>>>

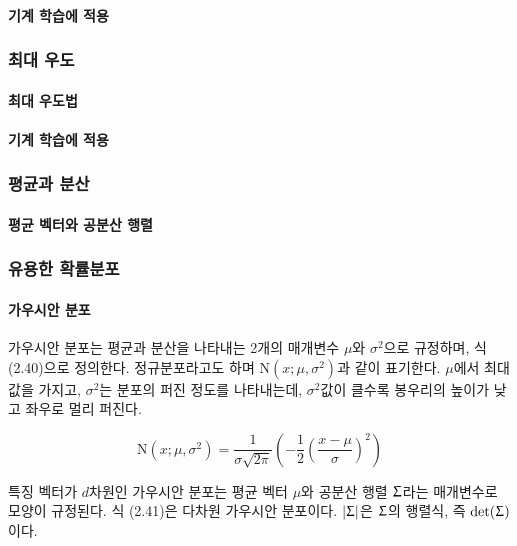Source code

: \documentclass [12pt] {oblivoir}
\let\oldsubsubsection=\subsubsection
\renewcommand{\subsubsection}
{
  \filbreak
  \oldsubsubsection
}
\begin{document}
\paragraph*{기계 학습에 적용}\mbox{}

\subsubsection{최대 우도}

\paragraph*{최대 우도법}\mbox{}

\paragraph*{기계 학습에 적용}\mbox{}

\subsubsection{평균과 분산}

\paragraph*{평균 벡터와 공분산 행렬}\mbox{}

\subsubsection{유용한 확률분포}

\paragraph*{가우시안 분포}\mbox{}

\vspace{3mm}
\;가우시안 분포는 평균과 분산을 나타내는 2개의 매개변수 $\mu$와 $\sigma^{2}$으로 규정하며,
식 (2.40)으로 정의한다. 정규분포라고도 하며 $\text{N}(x; \mu, \sigma^{2})$과 같이 표기한다. $\mu$에서 최대값을 가지고, $\sigma^{2}$는 분포의 퍼진 정도를 나타내는데,
$\sigma^{2}$값이 클수록 봉우리의 높이가 낮고 좌우로 멀리 퍼진다.

\begin{equation} \tag{2.40}
  \text{N}(x; \mu, \sigma^{2}) = \frac{1}{\sigma\sqrt{2\pi}}\left(-\frac{1}{2}\left(\frac{x - \mu}{\sigma}\right)^{2}\right)
\end{equation}

\vspace{3mm}
\;특징 벡터가 $d$차원인 가우시안 분포는 평균 벡터 $\mu$와 공분산 행렬 $\mathbf{\Upsigma}$라는 매개변수로 모양이 규정된다. 식 (2.41)은 다차원 가우시안 분포이다.
$|\mathbf{\Upsigma}|$은 $\mathbf{\Upsigma}$의 행렬식, 즉 $\text{det}(\mathbf{\Upsigma})$이다.
\end{document}
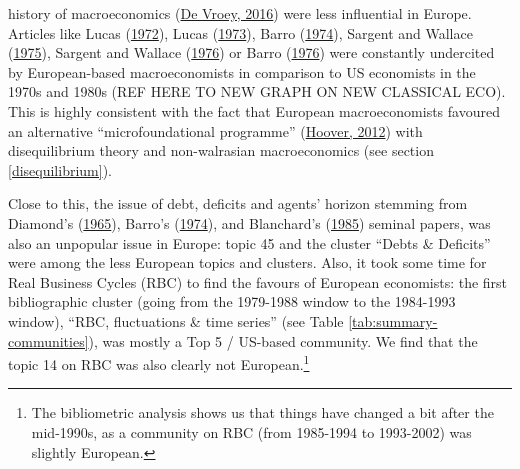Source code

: \documentclass[]{elsarticle} %
\begin{document}
history of macroeconomics (\protect\hyperlink{ref-devroey2016}{De Vroey,
2016}) were less influential in Europe. Articles like Lucas
(\protect\hyperlink{ref-lucas1972}{1972}), Lucas
(\protect\hyperlink{ref-lucas1973}{1973}), Barro
(\protect\hyperlink{ref-barro1974}{1974}), Sargent and Wallace
(\protect\hyperlink{ref-sargent1975}{1975}), Sargent and Wallace
(\protect\hyperlink{ref-sargent1976}{1976}) or Barro
(\protect\hyperlink{ref-barro1976}{1976}) were constantly undercited by
European-based macroeconomists in comparison to US economists in the
1970s and 1980s (REF HERE TO NEW GRAPH ON NEW CLASSICAL ECO). This is
highly consistent with the fact that European macroeconomists favoured
an alternative ``microfoundational programme''
(\protect\hyperlink{ref-hoover2012}{Hoover, 2012}) with disequilibrium
theory and non-walrasian macroeconomics (see section
\ref{disequilibrium}).

Close to this, the issue of debt, deficits and agents' horizon stemming
from Diamond's (\protect\hyperlink{ref-diamond1965}{1965}), Barro's
(\protect\hyperlink{ref-barro1974}{1974}), and Blanchard's
(\protect\hyperlink{ref-blanchard1985}{1985}) seminal papers, was also
an unpopular issue in Europe: topic 45 and the cluster ``Debts \&
Deficits'' were among the less European topics and clusters. Also, it
took some time for Real Business Cycles (RBC) to find the favours of
European economists: the first bibliographic cluster (going from the
1979-1988 window to the 1984-1993 window), ``RBC, fluctuations \& time
series'' (see Table \ref{tab:summary-communities}), was mostly a Top 5 /
US-based community. We find that the topic 14 on RBC was also clearly
not European.\footnote{The bibliometric analysis shows us that things
  have changed a bit after the mid-1990s, as a community on RBC (from
  1985-1994 to 1993-2002) was slightly European.}
\end{document}
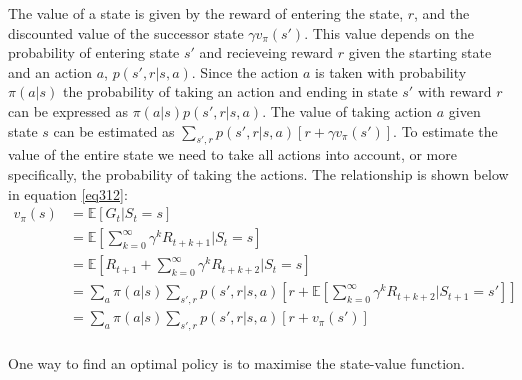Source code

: \documentclass[11pt]{article}
\begin{document}
The value of a state is given by the reward of entering the state, $r$, and the discounted value of the successor state
$\gamma v_\pi(s')$.
This value depends on the probability of entering state $s'$ and recieveing reward $r$ given
the starting state and an action $a$, $p(s', r | s, a)$.
Since the action $a$ is taken with probability $\pi(a|s)$ the probability of taking an action and ending in state $s'$ with reward $r$
can be expressed as $\pi(a|s) p(s', r | s, a)$.
The value of taking action $a$ given state $s$ can be estimated as $\sum\limits_{s',r} p(s',r|s,a)\left [r + \gamma v_\pi(s') \right ]$.
To estimate the value of the entire state we need to take all actions into account, or more specifically,
the probability of taking the actions.
The relationship is shown below in equation \ref{eq312}:
\begin{equation}\label{eq312}
    \begin{split}
    v_\pi(s) & = \mathds{E}[G_t | S_t = s]\\
             & = \mathds{E} \left [\sum\limits_{k=0}^\infty \gamma^k R_{t + k + 1} | S_t = s\right ]\\
             & = \mathds{E} \left [R_{t+1} + \sum\limits_{k=0}^\infty \gamma^k R_{t + k + 2} | S_t = s\right ]\\
             & =  \sum\limits_a \pi(a|s) \sum\limits_{s',r}p(s',r|s, a)\left [r + \mathds{E} \left [\sum\limits_{k=0}^\infty \gamma^k R_{t + k + 2} | S_{t+1} = s'\right ]\right ]\\
             & =  \sum\limits_a \pi(a|s) \sum\limits_{s',r}p(s',r|s, a)\left [r + v_\pi(s')\right ]\\
    \end{split}
\end{equation}

One way to find an optimal policy is to maximise the state-value function.

%
%
\end{document}

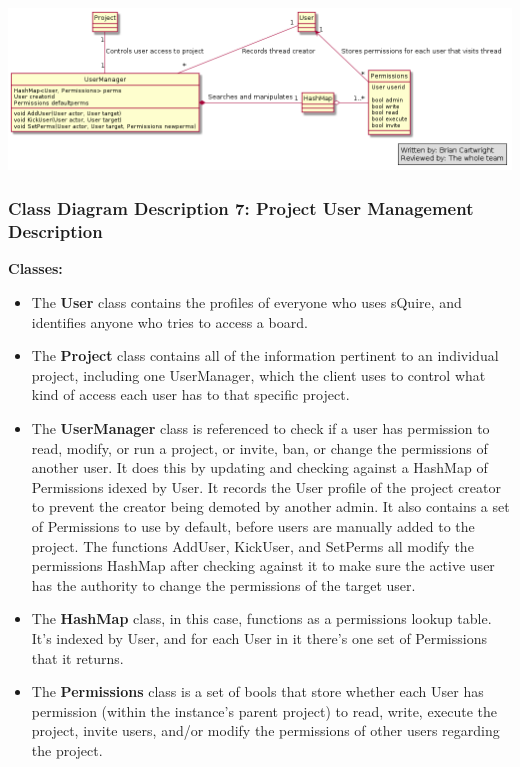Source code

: \documentclass[twoside,letterpaper]{article}
\begin{document}
	\includegraphics[width=6.0in]{images/ClassDiagrams/ProjectUserManagement}
	
	\newpage
	
	\subsubsection[Class Diagram Description 7: Project User Management Description]{\rmfamily\bfseries\color{black}
		Class Diagram Description 7: Project User Management Description}
	\hypertarget{RefHeading22059017292}{}
	
	\textbf{Classes:}
	\begin{itemize}
	
		\item The \textbf{User} class contains the profiles of everyone who uses sQuire, and identifies anyone who tries to access a board.
		\item The \textbf{Project} class contains all of the information pertinent to an individual project, including one UserManager, which the client uses to control what kind of access each user has to that specific project.
		\item The \textbf{UserManager} class is referenced to check if a user has permission to read, modify, or run a project, or invite, ban, or change the permissions of another user. It does this by updating and checking against a HashMap of Permissions idexed by User. It records the User profile of the project creator to prevent the creator being demoted by another admin. It also contains a set of Permissions to use by default, before users are manually added to the project.
		The functions AddUser, KickUser, and SetPerms all modify the permissions HashMap after checking against it to make sure the active user has the authority to change the permissions of the target user.
		\item The \textbf{HashMap} class, in this case, functions as a permissions lookup table. It's indexed by User, and for each User in it there's one set of Permissions that it returns.
		\item The \textbf{Permissions} class is a set of bools that store whether each User has permission (within the instance's parent project) to read, write, execute the project, invite users, and/or modify the permissions of other users regarding the project.
	\end{itemize}
	
\end{document}
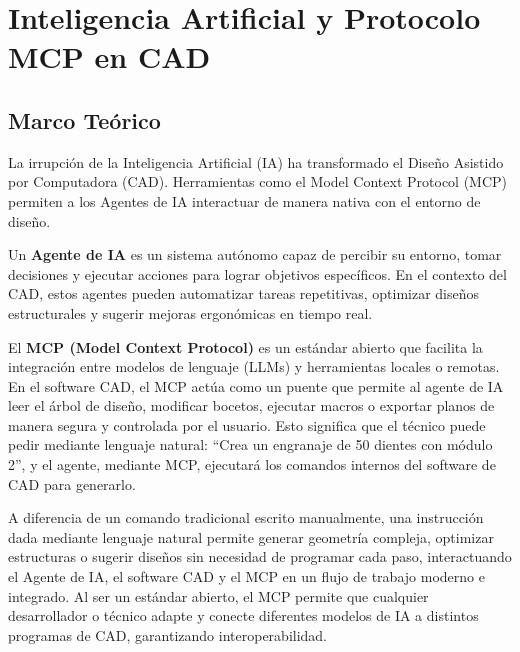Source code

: \documentclass[../main]{subfiles}
\begin{document}
\chapter{Inteligencia Artificial y Protocolo MCP en CAD}
\section{Marco Teórico}

La irrupción de la Inteligencia Artificial (IA) ha transformado el Diseño Asistido por Computadora (CAD). Herramientas como el Model Context Protocol (MCP) permiten a los Agentes de IA interactuar de manera nativa con el entorno de diseño.

Un \textbf{Agente de IA} es un sistema autónomo capaz de percibir su entorno, tomar decisiones y ejecutar acciones para lograr objetivos específicos. En el contexto del CAD, estos agentes pueden automatizar tareas repetitivas, optimizar diseños estructurales y sugerir mejoras ergonómicas en tiempo real.

El \textbf{MCP (Model Context Protocol)} es un estándar abierto que facilita la integración entre modelos de lenguaje (LLMs) y herramientas locales o remotas. En el software CAD, el MCP actúa como un puente que permite al agente de IA leer el árbol de diseño, modificar bocetos, ejecutar macros o exportar planos de manera segura y controlada por el usuario. Esto significa que el técnico puede pedir mediante lenguaje natural: ``Crea un engranaje de 50 dientes con módulo 2'', y el agente, mediante MCP, ejecutará los comandos internos del software de CAD para generarlo. 

A diferencia de un comando tradicional escrito manualmente, una instrucción dada mediante lenguaje natural permite generar geometría compleja, optimizar estructuras o sugerir diseños sin necesidad de programar cada paso, interactuando el Agente de IA, el software CAD y el MCP en un flujo de trabajo moderno e integrado. Al ser un estándar abierto, el MCP permite que cualquier desarrollador o técnico adapte y conecte diferentes modelos de IA a distintos programas de CAD, garantizando interoperabilidad.
\end{document}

<<<

EXERCISE BRIEF ▸
Say how many lines in the records include the string "modelos", giving the figure by itself.

ANSWER SPACE ▸
2